Exercise goal: Find every line in the entries that holds the string "booking" and report it.

====================

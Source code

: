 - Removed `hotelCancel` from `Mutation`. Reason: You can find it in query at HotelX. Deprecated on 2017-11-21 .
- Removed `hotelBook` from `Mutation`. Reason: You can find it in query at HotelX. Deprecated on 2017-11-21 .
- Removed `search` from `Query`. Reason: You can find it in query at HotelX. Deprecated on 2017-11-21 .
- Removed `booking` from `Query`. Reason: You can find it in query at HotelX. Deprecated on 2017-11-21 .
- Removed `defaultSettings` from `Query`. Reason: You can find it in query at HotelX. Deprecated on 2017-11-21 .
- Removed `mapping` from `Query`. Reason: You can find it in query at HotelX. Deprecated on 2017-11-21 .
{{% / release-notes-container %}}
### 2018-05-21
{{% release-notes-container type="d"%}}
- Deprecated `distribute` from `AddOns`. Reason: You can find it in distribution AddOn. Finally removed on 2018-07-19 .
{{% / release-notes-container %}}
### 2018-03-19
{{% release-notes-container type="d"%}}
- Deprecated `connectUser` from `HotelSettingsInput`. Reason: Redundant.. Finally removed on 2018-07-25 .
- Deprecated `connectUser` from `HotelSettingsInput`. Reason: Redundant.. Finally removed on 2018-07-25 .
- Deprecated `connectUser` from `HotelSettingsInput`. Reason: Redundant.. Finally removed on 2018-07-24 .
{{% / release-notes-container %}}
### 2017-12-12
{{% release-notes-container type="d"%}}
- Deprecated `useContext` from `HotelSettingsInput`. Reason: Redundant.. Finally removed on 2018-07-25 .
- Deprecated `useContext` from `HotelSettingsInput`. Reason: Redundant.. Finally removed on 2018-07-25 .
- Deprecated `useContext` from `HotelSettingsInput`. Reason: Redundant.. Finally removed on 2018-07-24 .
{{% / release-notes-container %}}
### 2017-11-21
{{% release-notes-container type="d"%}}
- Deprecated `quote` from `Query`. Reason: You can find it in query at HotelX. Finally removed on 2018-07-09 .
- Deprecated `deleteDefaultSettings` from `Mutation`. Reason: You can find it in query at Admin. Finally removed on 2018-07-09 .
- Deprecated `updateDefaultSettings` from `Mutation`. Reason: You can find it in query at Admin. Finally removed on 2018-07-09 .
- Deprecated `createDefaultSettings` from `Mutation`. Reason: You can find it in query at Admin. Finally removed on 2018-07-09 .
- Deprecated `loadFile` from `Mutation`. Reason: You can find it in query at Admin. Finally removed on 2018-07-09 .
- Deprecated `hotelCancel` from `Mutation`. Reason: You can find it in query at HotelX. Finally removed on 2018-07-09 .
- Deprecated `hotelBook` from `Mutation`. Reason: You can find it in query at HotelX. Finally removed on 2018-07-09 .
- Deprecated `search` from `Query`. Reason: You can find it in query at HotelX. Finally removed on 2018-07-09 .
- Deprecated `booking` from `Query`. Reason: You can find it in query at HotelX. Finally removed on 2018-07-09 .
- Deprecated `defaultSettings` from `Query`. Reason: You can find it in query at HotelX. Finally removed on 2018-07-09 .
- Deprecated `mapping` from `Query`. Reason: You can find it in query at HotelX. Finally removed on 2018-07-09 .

====================

Output for this exercise:
- Removed `booking` from `Query`. Reason: You can find it in query at HotelX. Deprecated on 2017-11-21 .
- Deprecated `booking` from `Query`. Reason: You can find it in query at HotelX. Finally removed on 2018-07-09 .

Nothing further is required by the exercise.